Aside from my whining here (and internally), I've spent much of my time reflecting on my relationship to hard work. It occurs to me that for the majority of the last four years (give or take), I've been half-assing a lot of things. Class prep, research projects, home improvement. You name it. I have any number of reasons for this: I'm tired; I hate everyone, and particularly the person the work might benefit; hard work without a definitive payoff is akin to pouring sand down a rat hole. This last one is a particularly powerful rationale for me. I'm seriously unwilling to do something unless the payoff is clear, reliable, and valuable. But how often does that happen, really? And what the hell am I doing if I'm not working hard? (Lamenting the sad mis-use of Isaac Mizrahi on The Fashion Show for one, but that's a different story.)

So putting the house on the market has been a new experiment in hard work. There's a payoff, sure, but it's far from guaranteed, and at best it's going to be very probably a long, drawn-out ordeal.
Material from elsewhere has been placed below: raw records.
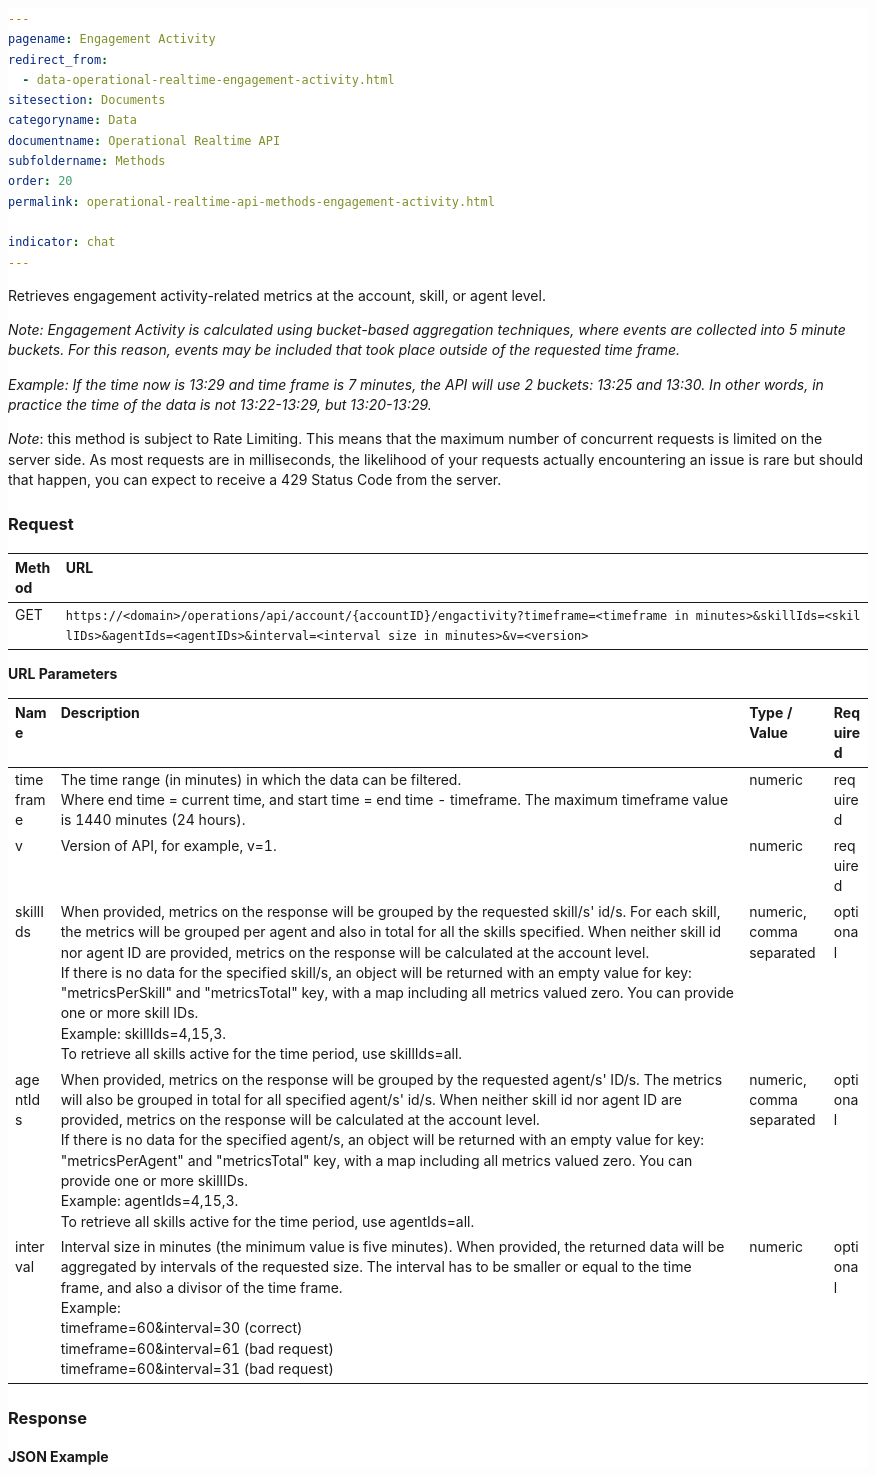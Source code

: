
 ```yaml
---
pagename: Engagement Activity
redirect_from:
  - data-operational-realtime-engagement-activity.html
sitesection: Documents
categoryname: Data
documentname: Operational Realtime API
subfoldername: Methods
order: 20
permalink: operational-realtime-api-methods-engagement-activity.html

indicator: chat
---
```


Retrieves engagement activity-related metrics at the account, skill, or agent level.

*Note: Engagement Activity is calculated using bucket-based aggregation techniques, where events are collected into 5 minute buckets. For this reason, events may be included that took place outside of the requested time frame.*

*Example: If the time now is 13:29 and time frame is 7 minutes, the API will use 2 buckets: 13:25 and 13:30. In other words, in practice the time of the data is not 13:22-13:29, but 13:20-13:29.*

*Note*: this method is subject to Rate Limiting. This means that the maximum number of concurrent requests is limited on the server side. As most requests are in milliseconds, the likelihood of your requests actually encountering an issue is rare but should that happen, you can expect to receive a 429 Status Code from the server.

### Request

| Method | URL |
| :-------- | :----- |
| GET | `https://<domain>/operations/api/account/{accountID}/engactivity?timeframe=<timeframe in minutes>&skillIds=<skillIDs>&agentIds=<agentIDs>&interval=<interval size in minutes>&v=<version>` |

**URL Parameters**

| Name | Description | Type / Value | Required |
| :------ | :------------ | :--------------- | :--- |
| timeframe | The time range (in minutes) in which the data can be filtered. <br> Where end time = current time, and start time = end time - timeframe. The maximum timeframe value is 1440 minutes (24 hours). | numeric | required |
| v | Version of API, for example, v=1. | numeric | required |
| skillIds | When provided, metrics on the response will be grouped by the requested skill/s' id/s. For each skill, the metrics will be grouped per agent and also in total for all the skills specified. When neither skill id nor agent ID are provided, metrics on the response will be calculated at the account level. <br> If there is no data for the specified skill/s, an object will be returned with an empty value for key: "metricsPerSkill" and "metricsTotal" key, with a map including all metrics valued zero. You can provide one or more skill IDs. <br> Example: skillIds=4,15,3. <br> To retrieve all skills active for the time period, use skillIds=all. | numeric, comma separated | optional |
| agentIds | When provided, metrics on the response will be grouped by the requested agent/s' ID/s. The metrics will also be grouped in total for all specified agent/s' id/s. When neither skill id nor agent ID are provided, metrics on the response will be calculated at the account level. <br> If there is no data for the specified agent/s, an object will be returned with an empty value for key: "metricsPerAgent" and "metricsTotal" key, with a map including all metrics valued zero. You can provide one or more skillIDs. <br> Example: agentIds=4,15,3. <br> To retrieve all skills active for the time period, use agentIds=all. | numeric, comma separated | optional |
| interval | Interval size in minutes (the minimum value is five minutes). When provided, the returned data will be aggregated by intervals of the requested size. The interval has to be smaller or equal to the time frame, and also a divisor of the time frame. <br> Example: <br> timeframe=60&interval=30 (correct) <br> timeframe=60&interval=61 (bad request) <br> timeframe=60&interval=31 (bad request) | numeric | optional |

### Response

**JSON Example**
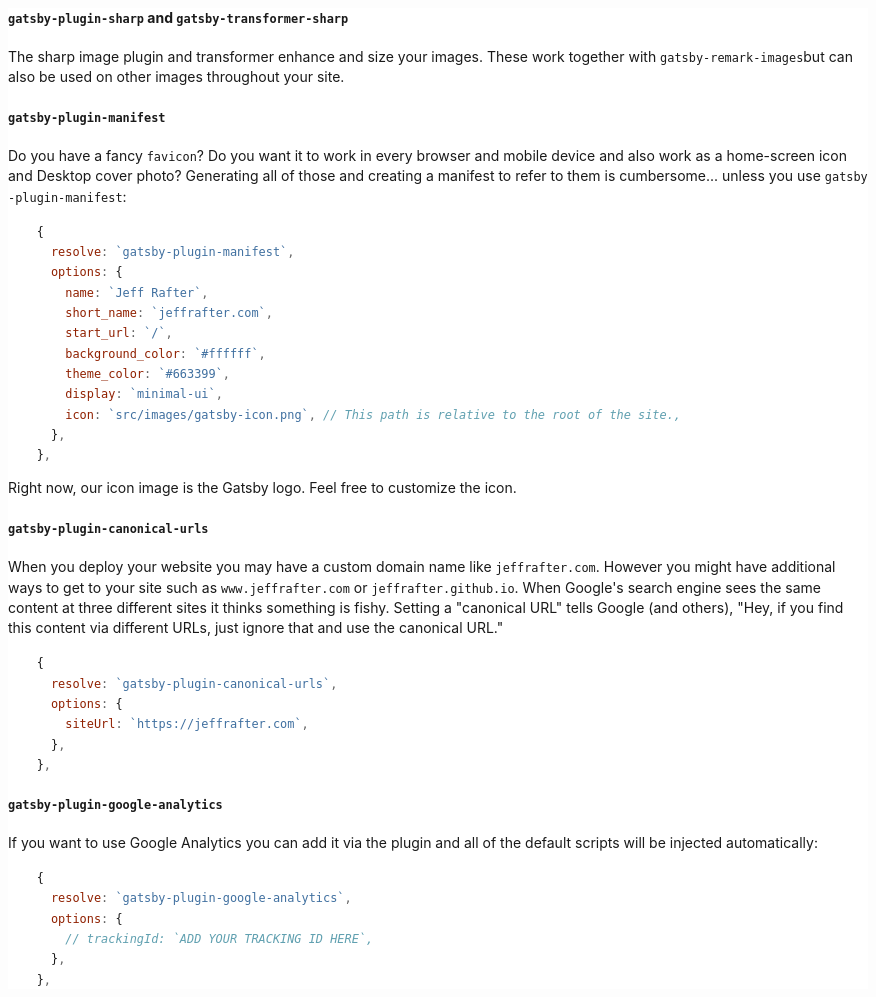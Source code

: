 #### `gatsby-plugin-sharp` and `gatsby-transformer-sharp`

The sharp image plugin and transformer enhance and size your images. These work together with
`gatsby-remark-images`but can also be used on other images throughout your site.

#### `gatsby-plugin-manifest`

Do you have a fancy `favicon`? Do you want it to work in every browser and mobile device and also work as a home-screen icon and Desktop cover photo? Generating all of those and creating a manifest to refer to them is cumbersome... unless you use `gatsby-plugin-manifest`:

```js
    {
      resolve: `gatsby-plugin-manifest`,
      options: {
        name: `Jeff Rafter`,
        short_name: `jeffrafter.com`,
        start_url: `/`,
        background_color: `#ffffff`,
        theme_color: `#663399`,
        display: `minimal-ui`,
        icon: `src/images/gatsby-icon.png`, // This path is relative to the root of the site.,
      },
    },
```

Right now, our icon image is the Gatsby logo. Feel free to customize the icon.

#### `gatsby-plugin-canonical-urls`

When you deploy your website you may have a custom domain name like `jeffrafter.com`. However you might have additional ways to get to your site such as `www.jeffrafter.com` or `jeffrafter.github.io`. When Google's search engine sees the same content at three different sites it thinks something is fishy. Setting a "canonical URL" tells Google (and others), "Hey, if you find this content via different URLs, just ignore that and use the canonical URL."

```js
    {
      resolve: `gatsby-plugin-canonical-urls`,
      options: {
        siteUrl: `https://jeffrafter.com`,
      },
    },
```

#### `gatsby-plugin-google-analytics`

If you want to use Google Analytics you can add it via the plugin and all of the default scripts will be injected automatically:

```js
    {
      resolve: `gatsby-plugin-google-analytics`,
      options: {
        // trackingId: `ADD YOUR TRACKING ID HERE`,
      },
    },
```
I'm hoping that by reminding myself what it is to work hard on the house without a definitive reward is to acquire some inspiration to work hard on my research. Meanwhile, my inner old man tells me that this is character-building. And wonders if it's hot enough for you?

Labels:

Friday, June 05, 2009

Frenzy

Well, the 'rents touched down, and I took a few days to travel with them. Things were, as usual, not nearly as bad as I expected they might be. Part of it, I think, was having the ability to identify the source of my animus toward my step-father, so thank you, blog! The other part was probably due to the fact that I consciously told myself, over and over again, that the number of vacations that I have left with my parents is probably limited. They're not geezers or infirm, or anything, but I couldn't help but notice the ways that they're slowing down a tiny bit, need more bathroom breaks. That realization became my mantra when, for instance, we drove across an entire island at 30 miles an hour and read every business and street sign aloud, a la Rainman.

If anything, what I discovered on this trip was that my parents and I share a fundamental habit of mind: thinking that each of us knows best. I, for instance, kept trying to tell them that I didn't want to hit the highway during rush hour near a major city renowned for it's insane drivers. "How bad can it be?" Oh, I don't know...multiple people driving on the shoulder like it's a lane bad? Meanwhile, my stepfather barked at us for taking out a map on a walk to try to assess the best way of getting to our dinner location. "People will know you're not from around here!" He's not wrong, of course, but we happened to be in a suburb of the city where kids routinely pay $50,000 a year to go to college. If someone's going to be mugged (which isn't likely), it's not going to be us in our schlubby clothes. And finally, my mother refuses to take any money and gets all aggressive about it. We're all right, all the time. Except when we're not.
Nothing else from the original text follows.